◆ TASK DETAILS: Below are the entries. Transcribe exactly the lines from the one with "gobigger.level_2.submission_level_2_35 | 991.4436319357079" through the one with "gobigger.level_2.submission_level_2_42 | 991.2828247795427", ends included, and leave out all others.
····················
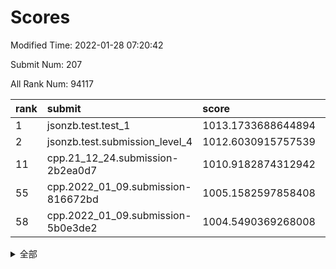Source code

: # Scores

Modified Time: 2022-01-28 07:20:42

Submit Num: 207

All Rank Num: 94117

| rank |               submit               |       score        |       sigma        | pk_num |
| :--- | :--------------------------------- | :----------------- | :----------------- | :----- |
| 1    | jsonzb.test.test_1                 | 1013.1733688644894 | 0.8042915106528626 | 1816   |
| 2    | jsonzb.test.submission_level_4     | 1012.6030915757539 | 0.7765812493047693 | 1822   |
| 11   | cpp.21_12_24.submission-2b2ea0d7   | 1010.9182874312942 | 0.7701329994867527 | 1818   |
| 55   | cpp.2022_01_09.submission-816672bd | 1005.1582597858408 | 0.7191840723371946 | 1818   |
| 58   | cpp.2022_01_09.submission-5b0e3de2 | 1004.5490369268008 | 0.7175625762234991 | 1819   |


<details>
<summary>全部</summary>

| rank |                 submit                 |       score        |       sigma        | pk_num |
| :--- | :------------------------------------- | :----------------- | :----------------- | :----- |
| 1    | jsonzb.test.test_1                     | 1013.1733688644894 | 0.8042915106528626 | 1816   |
| 2    | jsonzb.test.submission_level_4         | 1012.6030915757539 | 0.7765812493047693 | 1822   |
| 3    | gobigger.level_3.submission_level_3_9  | 1012.320693015908  | 0.804607898488359  | 1817   |
| 4    | gobigger.level_3.submission_level_3_5  | 1011.4970440882831 | 0.7834058947811349 | 1814   |
| 5    | gobigger.level_3.submission_level_3_34 | 1011.158252601969  | 0.7587935073772362 | 1814   |
| 6    | gobigger.level_3.submission_level_3_12 | 1011.0654277901147 | 0.7583113025097195 | 1821   |
| 7    | gobigger.level_3.submission_level_3_3  | 1011.0543965089859 | 0.7800349314102156 | 1815   |
| 8    | gobigger.level_3.submission_level_3_29 | 1011.0523867642894 | 0.7652967326605926 | 1813   |
| 9    | gobigger.level_3.submission_level_3_38 | 1010.9483183525875 | 0.7773529926927372 | 1820   |
| 10   | gobigger.level_3.submission_level_3_8  | 1010.9420515909618 | 0.7932927719547754 | 1819   |
| 11   | cpp.21_12_24.submission-2b2ea0d7       | 1010.9182874312942 | 0.7701329994867527 | 1818   |
| 12   | gobigger.level_3.submission_level_3_31 | 1010.7467309828746 | 0.7594374722353319 | 1821   |
| 13   | gobigger.level_3.submission_level_3_26 | 1010.4725662906121 | 0.7795983920789531 | 1821   |
| 14   | gobigger.level_3.submission_level_3_17 | 1010.3333913687982 | 0.7627243970417358 | 1819   |
| 15   | gobigger.level_3.submission_level_3_39 | 1010.2450006653484 | 0.7450894881608241 | 1814   |
| 16   | gobigger.level_3.submission_level_3_11 | 1010.2440048942229 | 0.755608923643503  | 1820   |
| 17   | gobigger.level_3.submission_level_3_6  | 1010.231740990016  | 0.7413220508332603 | 1819   |
| 18   | gobigger.level_3.submission_level_3_23 | 1010.0928539597536 | 0.7666600146323046 | 1819   |
| 19   | gobigger.level_3.submission_level_3_47 | 1010.0778302496432 | 0.7493248890835146 | 1820   |
| 20   | gobigger.level_3.submission_level_3_44 | 1010.0381403200008 | 0.7572835889734119 | 1817   |
| 21   | gobigger.level_3.submission_level_3_27 | 1010.0286031130812 | 0.7611442740505299 | 1825   |
| 22   | gobigger.level_3.submission_level_3_21 | 1010.0050704637267 | 0.7637521181865096 | 1817   |
| 23   | gobigger.level_3.submission_level_3_13 | 1009.9285621635574 | 0.7534036253339527 | 1821   |
| 24   | gobigger.level_3.submission_level_3_14 | 1009.9039227698124 | 0.7451913959514226 | 1821   |
| 25   | gobigger.level_3.submission_level_3_36 | 1009.8722972170303 | 0.751309259204269  | 1821   |
| 26   | gobigger.level_3.submission_level_3_45 | 1009.8171702958681 | 0.7566638261268176 | 1818   |
| 27   | gobigger.level_3.submission_level_3_16 | 1009.7879268207354 | 0.7587450689506815 | 1824   |
| 28   | gobigger.level_3.submission_level_3_18 | 1009.7453898922588 | 0.7493748052217318 | 1817   |
| 29   | gobigger.level_3.submission_level_3_46 | 1009.6651913105513 | 0.7571198800391102 | 1820   |
| 30   | gobigger.level_3.submission_level_3_4  | 1009.620256733058  | 0.7697475158999916 | 1823   |
| 31   | gobigger.level_3.submission_level_3_20 | 1009.5886158196404 | 0.7346807834267651 | 1823   |
| 32   | gobigger.level_3.submission_level_3_15 | 1009.5880824831754 | 0.743465129179938  | 1820   |
| 33   | gobigger.level_3.submission_level_3_33 | 1009.552470726897  | 0.7541737213285624 | 1824   |
| 34   | gobigger.level_3.submission_level_3_19 | 1009.4717754556668 | 0.7597259282797018 | 1820   |
| 35   | gobigger.level_3.submission_level_3_25 | 1009.4233480677979 | 0.7378047876876422 | 1822   |
| 36   | gobigger.level_3.submission_level_3_43 | 1009.3959939752879 | 0.7566390016286374 | 1820   |
| 37   | gobigger.level_3.submission_level_3_30 | 1009.3893524209257 | 0.7535378205424169 | 1820   |
| 38   | gobigger.level_3.submission_level_3_22 | 1009.3866829141516 | 0.7524395189880287 | 1822   |
| 39   | gobigger.level_3.submission_level_3_10 | 1009.3650251487733 | 0.732245208741006  | 1822   |
| 40   | gobigger.level_3.submission_level_3_32 | 1009.28582838337   | 0.7743894065932602 | 1817   |
| 41   | gobigger.level_3.submission_level_3_24 | 1009.2666246600694 | 0.7511273666044946 | 1817   |
| 42   | gobigger.level_3.submission_level_3_37 | 1009.2428933214627 | 0.7756226037103704 | 1818   |
| 43   | gobigger.level_3.submission_level_3_2  | 1009.143457273783  | 0.7662887831724817 | 1820   |
| 44   | gobigger.level_3.submission_level_3_41 | 1009.0739657538223 | 0.7548688060539301 | 1823   |
| 45   | gobigger.level_3.submission_level_3_1  | 1008.9786094970058 | 0.7587441204852547 | 1818   |
| 46   | gobigger.level_3.submission_level_3_0  | 1008.8499762805657 | 0.7611887044257049 | 1817   |
| 47   | gobigger.level_3.submission_level_3_48 | 1008.7352684956127 | 0.7514516542301249 | 1817   |
| 48   | gobigger.level_3.submission_level_3_49 | 1008.711814780846  | 0.739845252750991  | 1821   |
| 49   | gobigger.level_3.submission_level_3_35 | 1008.6114313871202 | 0.7507438850371545 | 1817   |
| 50   | gobigger.level_3.submission_level_3_28 | 1008.4142053111599 | 0.7481594653743163 | 1818   |
| 51   | gobigger.level_3.submission_level_3_7  | 1008.2673386972028 | 0.7387925051574283 | 1819   |
| 52   | gobigger.level_3.submission_level_3_40 | 1008.0836089156379 | 0.7362911991845413 | 1820   |
| 53   | gobigger.level_3.submission_level_3_42 | 1008.0050405781986 | 0.7698150753634947 | 1812   |
| 54   | gobigger.level_1.submission_level_1_41 | 1005.3031439064713 | 0.7192383403456346 | 1820   |
| 55   | cpp.2022_01_09.submission-816672bd     | 1005.1582597858408 | 0.7191840723371946 | 1818   |
| 56   | gobigger.level_1.submission_level_1_32 | 1004.7282833564083 | 0.7173437925959726 | 1820   |
| 57   | gobigger.level_1.submission_level_1_0  | 1004.6810687204394 | 0.7199307704405902 | 1821   |
| 58   | cpp.2022_01_09.submission-5b0e3de2     | 1004.5490369268008 | 0.7175625762234991 | 1819   |
| 59   | gobigger.level_1.submission_level_1_5  | 1004.3132454503018 | 0.7423258088808218 | 1817   |
| 60   | gobigger.level_1.submission_level_1_39 | 1004.3080779155359 | 0.7101505202393664 | 1819   |
| 61   | gobigger.level_1.submission_level_1_30 | 1004.1125825654744 | 0.7198124348904738 | 1823   |
| 62   | gobigger.level_1.submission_level_1_19 | 1004.0689584011958 | 0.7131323679353105 | 1818   |
| 63   | gobigger.level_1.submission_level_1_45 | 1004.0110910625957 | 0.723413913338245  | 1822   |
| 64   | gobigger.level_1.submission_level_1_33 | 1003.9514615081065 | 0.7155193044639866 | 1815   |
| 65   | gobigger.level_1.submission_level_1_21 | 1003.8599608611735 | 0.7293760355414545 | 1820   |
| 66   | gobigger.level_1.submission_level_1_6  | 1003.7829447093545 | 0.7227199231405035 | 1815   |
| 67   | gobigger.level_1.submission_level_1_18 | 1003.7674281147798 | 0.7186473431086023 | 1815   |
| 68   | gobigger.level_1.submission_level_1_22 | 1003.7243117027767 | 0.7184037045083909 | 1821   |
| 69   | gobigger.level_1.submission_level_1_28 | 1003.6773446848977 | 0.7007731319013393 | 1817   |
| 70   | gobigger.level_1.submission_level_1_4  | 1003.6712326825406 | 0.7223574869939778 | 1818   |
| 71   | gobigger.level_1.submission_level_1_46 | 1003.6284917165218 | 0.7253976218221195 | 1816   |
| 72   | gobigger.level_1.submission_level_1_2  | 1003.622600957816  | 0.7186960861535467 | 1814   |
| 73   | gobigger.level_1.submission_level_1_20 | 1003.6007052139087 | 0.7170033860625392 | 1813   |
| 74   | gobigger.level_1.submission_level_1_23 | 1003.5489873770547 | 0.727155998611743  | 1819   |
| 75   | gobigger.level_1.submission_level_1_44 | 1003.5482181700067 | 0.7195131390787147 | 1820   |
| 76   | gobigger.level_1.submission_level_1_17 | 1003.5432942877433 | 0.708052465717467  | 1813   |
| 77   | gobigger.level_1.submission_level_1_25 | 1003.5321400183168 | 0.7189217549890473 | 1824   |
| 78   | gobigger.level_1.submission_level_1_3  | 1003.5173966970164 | 0.7133162177063561 | 1820   |
| 79   | gobigger.level_1.submission_level_1_40 | 1003.4621445745953 | 0.7157533361219528 | 1817   |
| 80   | gobigger.level_1.submission_level_1_1  | 1003.3373997778473 | 0.711291684778462  | 1820   |
| 81   | gobigger.level_1.submission_level_1_7  | 1003.3300125024275 | 0.7176723282822836 | 1820   |
| 82   | gobigger.level_1.submission_level_1_47 | 1003.2998489998744 | 0.7119954920016895 | 1818   |
| 83   | gobigger.level_1.submission_level_1_11 | 1003.272446074623  | 0.7169705639411361 | 1815   |
| 84   | gobigger.level_1.submission_level_1_34 | 1003.260289269884  | 0.714861394860256  | 1816   |
| 85   | gobigger.level_1.submission_level_1_16 | 1003.2051235524011 | 0.719812540076363  | 1822   |
| 86   | gobigger.level_1.submission_level_1_26 | 1003.1563542238017 | 0.7133491294356841 | 1820   |
| 87   | gobigger.level_1.submission_level_1_43 | 1003.046874588231  | 0.723352536685413  | 1817   |
| 88   | gobigger.level_1.submission_level_1_36 | 1003.0411341050709 | 0.7152813482380449 | 1818   |
| 89   | gobigger.level_1.submission_level_1_48 | 1002.8610196508138 | 0.7163683642386106 | 1816   |
| 90   | gobigger.level_1.submission_level_1_10 | 1002.7950774658971 | 0.7215141390105895 | 1818   |
| 91   | gobigger.level_1.submission_level_1_27 | 1002.5506649346777 | 0.7069656514158933 | 1820   |
| 92   | gobigger.level_1.submission_level_1_8  | 1002.5114036272337 | 0.7203185504980933 | 1820   |
| 93   | gobigger.level_1.submission_level_1_29 | 1002.5065622184786 | 0.7150064794696748 | 1822   |
| 94   | gobigger.level_1.submission_level_1_24 | 1002.4810559345301 | 0.7015217314443748 | 1820   |
| 95   | gobigger.level_1.submission_level_1_38 | 1002.4311760571811 | 0.7103695670742526 | 1816   |
| 96   | gobigger.level_1.submission_level_1_35 | 1002.4262251009507 | 0.7157417830764224 | 1819   |
| 97   | gobigger.level_1.submission_level_1_9  | 1002.4099145472676 | 0.7079731418929666 | 1817   |
| 98   | gobigger.level_1.submission_level_1_12 | 1002.3848991304264 | 0.7212060827058818 | 1824   |
| 99   | gobigger.level_1.submission_level_1_31 | 1002.3814076835639 | 0.7234369689203558 | 1817   |
| 100  | gobigger.level_1.submission_level_1_14 | 1002.3717932635583 | 0.7098071849038097 | 1819   |
| 101  | gobigger.level_1.submission_level_1_15 | 1002.3505423609165 | 0.7127375208117688 | 1819   |
| 102  | gobigger.level_1.submission_level_1_49 | 1002.213108477272  | 0.7119950954411846 | 1819   |
| 103  | gobigger.level_1.submission_level_1_42 | 1002.0492397284827 | 0.7186772251918369 | 1823   |
| 104  | gobigger.level_1.submission_level_1_13 | 1001.9959759817119 | 0.7115236453671537 | 1814   |
| 105  | gobigger.level_1.submission_level_1_37 | 1001.6150793451446 | 0.7244747508785452 | 1822   |
| 106  | gobigger.random.submission_random_30   | 997.5645908871005  | 0.7028084687504723 | 1823   |
| 107  | gobigger.random.submission_random_48   | 997.4188667942472  | 0.7078486256465936 | 1817   |
| 108  | gobigger.random.submission_random_26   | 997.105962792215   | 0.7107342153543992 | 1816   |
| 109  | gobigger.random.submission_random_44   | 997.0119074946787  | 0.6955928319627319 | 1816   |
| 110  | gobigger.random.submission_random_39   | 996.9416835976677  | 0.7161471747380427 | 1817   |
| 111  | gobigger.random.submission_random_46   | 996.9319249624759  | 0.7066932618046806 | 1817   |
| 112  | gobigger.random.submission_random_16   | 996.8608214057757  | 0.7099390913534951 | 1817   |
| 113  | gobigger.random.submission_random_23   | 996.8589848826076  | 0.7269515175832467 | 1818   |
| 114  | gobigger.random.submission_random_29   | 996.8123103617689  | 0.6963034022395856 | 1816   |
| 115  | gobigger.random.submission_random_6    | 996.577241736771   | 0.7100720985319404 | 1813   |
| 116  | gobigger.random.submission_random_33   | 996.4905008997473  | 0.705629622539901  | 1818   |
| 117  | gobigger.random.submission_random_35   | 996.4253042505492  | 0.7135834121127851 | 1822   |
| 118  | gobigger.random.submission_random_41   | 996.4104870681704  | 0.7105810225591094 | 1822   |
| 119  | gobigger.random.submission_random_14   | 996.398280495984   | 0.7034576530764011 | 1821   |
| 120  | gobigger.random.submission_random_28   | 996.3980928651866  | 0.7092858731046604 | 1821   |
| 121  | gobigger.random.submission_random_19   | 996.3940636543862  | 0.7031651238233187 | 1817   |
| 122  | gobigger.random.submission_random_0    | 996.3915340762834  | 0.7175899051206872 | 1814   |
| 123  | gobigger.random.submission_random_8    | 996.2946344741662  | 0.7149932197860465 | 1816   |
| 124  | gobigger.random.submission_random_45   | 996.2871904253999  | 0.6994147737307895 | 1819   |
| 125  | gobigger.random.submission_random_9    | 996.2406177430304  | 0.7145732045622665 | 1819   |
| 126  | gobigger.random.submission_random_18   | 996.2313552089742  | 0.7087307942545189 | 1818   |
| 127  | gobigger.random.submission_random_47   | 996.1698677045322  | 0.7129577530044812 | 1817   |
| 128  | gobigger.random.submission_random_12   | 996.1374734816313  | 0.6921126173655633 | 1822   |
| 129  | gobigger.random.submission_random_11   | 995.9652938636642  | 0.7084179003664989 | 1810   |
| 130  | gobigger.random.submission_random_40   | 995.963687895606   | 0.7158898310129886 | 1822   |
| 131  | gobigger.random.submission_random_49   | 995.9468797599443  | 0.7115682153540444 | 1815   |
| 132  | gobigger.random.submission_random_13   | 995.894120449403   | 0.6888829716579384 | 1819   |
| 133  | gobigger.random.submission_random_4    | 995.8906573259083  | 0.7033701633909438 | 1823   |
| 134  | gobigger.random.submission_random_37   | 995.8731527082934  | 0.7250138779313428 | 1820   |
| 135  | gobigger.random.submission_random_38   | 995.7958889017893  | 0.7010188145410935 | 1819   |
| 136  | gobigger.random.submission_random_22   | 995.6946320026212  | 0.7113168563337735 | 1820   |
| 137  | gobigger.random.submission_random_3    | 995.6459812943125  | 0.7133506813468915 | 1816   |
| 138  | gobigger.random.submission_random_10   | 995.5295544482494  | 0.7109397577182931 | 1820   |
| 139  | gobigger.random.submission_random_27   | 995.5274312451219  | 0.7105225162142776 | 1818   |
| 140  | gobigger.random.submission_random_36   | 995.4915311649438  | 0.7164721474620767 | 1821   |
| 141  | gobigger.random.submission_random_5    | 995.489043491324   | 0.7129756403749079 | 1818   |
| 142  | gobigger.random.submission_random_34   | 995.4881726609482  | 0.7130154514204244 | 1818   |
| 143  | gobigger.random.submission_random_17   | 995.4675866928349  | 0.7262574542172732 | 1821   |
| 144  | gobigger.random.submission_random_24   | 995.4489402966298  | 0.717507367727872  | 1817   |
| 145  | gobigger.random.submission_random_15   | 995.3907775152522  | 0.718132174680141  | 1818   |
| 146  | gobigger.random.submission_random_32   | 995.2370703124387  | 0.71518820481233   | 1816   |
| 147  | gobigger.random.submission_random_7    | 995.2326722587745  | 0.7093624237461031 | 1821   |
| 148  | gobigger.random.submission_random_2    | 995.2181021223947  | 0.7123847115062923 | 1817   |
| 149  | gobigger.random.submission_random_21   | 995.210144967073   | 0.7045134411493322 | 1823   |
| 150  | gobigger.random.submission_random_1    | 995.1739061321356  | 0.7037756883172679 | 1819   |
| 151  | gobigger.random.submission_random_20   | 995.054587592466   | 0.7132214616810344 | 1817   |
| 152  | gobigger.random.submission_random_43   | 994.9985072381687  | 0.7159162963810556 | 1818   |
| 153  | gobigger.random.submission_random_31   | 994.8922585154787  | 0.7288616716914154 | 1822   |
| 154  | gobigger.random.submission_random_25   | 994.8014414555544  | 0.7156917182658546 | 1820   |
| 155  | gobigger.level_2.submission_level_2_26 | 994.2957108403365  | 0.7403215100327828 | 1821   |
| 156  | gobigger.random.submission_random_42   | 994.1230434855548  | 0.7061024060349328 | 1823   |
| 157  | gobigger.level_2.submission_level_2_36 | 993.6699184974524  | 0.7508736690618403 | 1816   |
| 158  | gobigger.level_2.submission_level_2_17 | 993.5144408670643  | 0.7473740325289902 | 1821   |
| 159  | gobigger.level_2.submission_level_2_32 | 993.4248406460522  | 0.7401711904478322 | 1820   |
| 160  | gobigger.level_2.submission_level_2_10 | 993.4008487503188  | 0.7324966813566804 | 1823   |
| 161  | gobigger.level_2.submission_level_2_48 | 993.1838073220354  | 0.7397652588819336 | 1818   |
| 162  | gobigger.level_2.submission_level_2_21 | 993.1475511824265  | 0.7578845760745383 | 1818   |
| 163  | gobigger.level_2.submission_level_2_8  | 993.1434328844932  | 0.7363114854550677 | 1821   |
| 164  | gobigger.level_2.submission_level_2_34 | 993.1403297548434  | 0.753345712504168  | 1816   |
| 165  | gobigger.level_2.submission_level_2_18 | 992.6953214435423  | 0.7463692165025974 | 1820   |
| 166  | gobigger.level_2.submission_level_2_30 | 992.6709380140093  | 0.754769583033051  | 1817   |
| 167  | gobigger.level_2.submission_level_2_40 | 992.6364863591023  | 0.7321484706656989 | 1815   |
| 168  | gobigger.level_2.submission_level_2_27 | 992.6150742818737  | 0.7469654001849944 | 1820   |
| 169  | gobigger.level_2.submission_level_2_23 | 992.5093725319983  | 0.7364442003047502 | 1823   |
| 170  | gobigger.level_2.submission_level_2_9  | 992.4781770707968  | 0.7306499403506227 | 1824   |
| 171  | gobigger.level_2.submission_level_2_49 | 992.4493843934789  | 0.7350603193078068 | 1810   |
| 172  | gobigger.level_2.submission_level_2_24 | 992.4346095577539  | 0.7367650623499287 | 1818   |
| 173  | gobigger.level_2.submission_level_2_0  | 992.347269861735   | 0.7447239830510893 | 1822   |
| 174  | gobigger.level_2.submission_level_2_38 | 992.3263439273812  | 0.7331645655715325 | 1821   |
| 175  | gobigger.level_2.submission_level_2_22 | 992.3236960774799  | 0.7512863299543657 | 1817   |
| 176  | gobigger.level_2.submission_level_2_25 | 992.3224700620462  | 0.7430632213594139 | 1819   |
| 177  | gobigger.level_2.submission_level_2_46 | 992.3099648454638  | 0.7610122675072545 | 1819   |
| 178  | gobigger.level_2.submission_level_2_29 | 992.2692917428014  | 0.7357651535532609 | 1821   |
| 179  | gobigger.level_2.submission_level_2_1  | 992.074657270097   | 0.7659232446297632 | 1816   |
| 180  | gobigger.level_2.submission_level_2_16 | 992.0506017154653  | 0.7555077056358221 | 1820   |
| 181  | gobigger.level_2.submission_level_2_45 | 992.0403301346286  | 0.7581892040715944 | 1815   |
| 182  | gobigger.level_2.submission_level_2_19 | 992.0023688465241  | 0.7518753370690384 | 1820   |
| 183  | gobigger.level_2.submission_level_2_7  | 991.971726157139   | 0.7518893238774863 | 1821   |
| 184  | gobigger.level_2.submission_level_2_4  | 991.9260236984053  | 0.7526621778092264 | 1818   |
| 185  | gobigger.level_2.submission_level_2_41 | 991.8671443444723  | 0.7549188011727868 | 1819   |
| 186  | gobigger.level_2.submission_level_2_6  | 991.7162788614348  | 0.761100946913671  | 1813   |
| 187  | gobigger.level_2.submission_level_2_43 | 991.6447372276134  | 0.7439480953713234 | 1822   |
| 188  | gobigger.level_2.submission_level_2_2  | 991.5940889432521  | 0.7483757462904689 | 1820   |
| 189  | gobigger.level_2.submission_level_2_28 | 991.5377266589659  | 0.7520225811973946 | 1821   |
| 190  | gobigger.level_2.submission_level_2_31 | 991.4597666041116  | 0.7522133697609737 | 1814   |
| 191  | gobigger.level_2.submission_level_2_11 | 991.4597181629528  | 0.7407640738306938 | 1818   |
| 192  | gobigger.level_2.submission_level_2_35 | 991.4436319357079  | 0.7628072488048977 | 1824   |
| 193  | gobigger.level_2.submission_level_2_13 | 991.3956477173138  | 0.7669930573763679 | 1820   |
| 194  | gobigger.level_2.submission_level_2_39 | 991.3217043579959  | 0.7466916131720064 | 1817   |
| 195  | gobigger.level_2.submission_level_2_14 | 991.3148053726883  | 0.76244390699367   | 1817   |
| 196  | gobigger.level_2.submission_level_2_42 | 991.2828247795427  | 0.7427350095692455 | 1818   |
| 197  | gobigger.level_2.submission_level_2_37 | 991.2597966990235  | 0.7495242696503212 | 1819   |
| 198  | gobigger.level_2.submission_level_2_3  | 991.259641273294   | 0.7377475247920533 | 1817   |
| 199  | gobigger.level_2.submission_level_2_15 | 991.029474856393   | 0.7625878313260394 | 1815   |
| 200  | gobigger.level_2.submission_level_2_47 | 991.012882712576   | 0.741743292559512  | 1813   |
| 201  | gobigger.level_2.submission_level_2_20 | 991.0073034347722  | 0.7852684265733371 | 1819   |
| 202  | gobigger.level_2.submission_level_2_12 | 990.8950403764701  | 0.7544394642682843 | 1820   |
| 203  | gobigger.level_2.submission_level_2_33 | 990.7909743667474  | 0.7637200637093202 | 1819   |
| 204  | gobigger.level_2.submission_level_2_44 | 990.5659502226225  | 0.7588642982121173 | 1819   |
| 205  | gobigger.level_2.submission_level_2_5  | 990.3070958821326  | 0.7735420768543078 | 1815   |
| 206  | gobigger.none.submission_none_1        | 978.3258808442009  | 1.2287154856088611 | 1818   |
| 207  | gobigger.none.submission_none_0        | 976.5245108982834  | 1.3528024658278437 | 1819   |

</details>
····················
◆ SOLVED PROBLEM:
| 192  | gobigger.level_2.submission_level_2_35 | 991.4436319357079  | 0.7628072488048977 | 1824   |
| 193  | gobigger.level_2.submission_level_2_13 | 991.3956477173138  | 0.7669930573763679 | 1820   |
| 194  | gobigger.level_2.submission_level_2_39 | 991.3217043579959  | 0.7466916131720064 | 1817   |
| 195  | gobigger.level_2.submission_level_2_14 | 991.3148053726883  | 0.76244390699367   | 1817   |
| 196  | gobigger.level_2.submission_level_2_42 | 991.2828247795427  | 0.7427350095692455 | 1818   |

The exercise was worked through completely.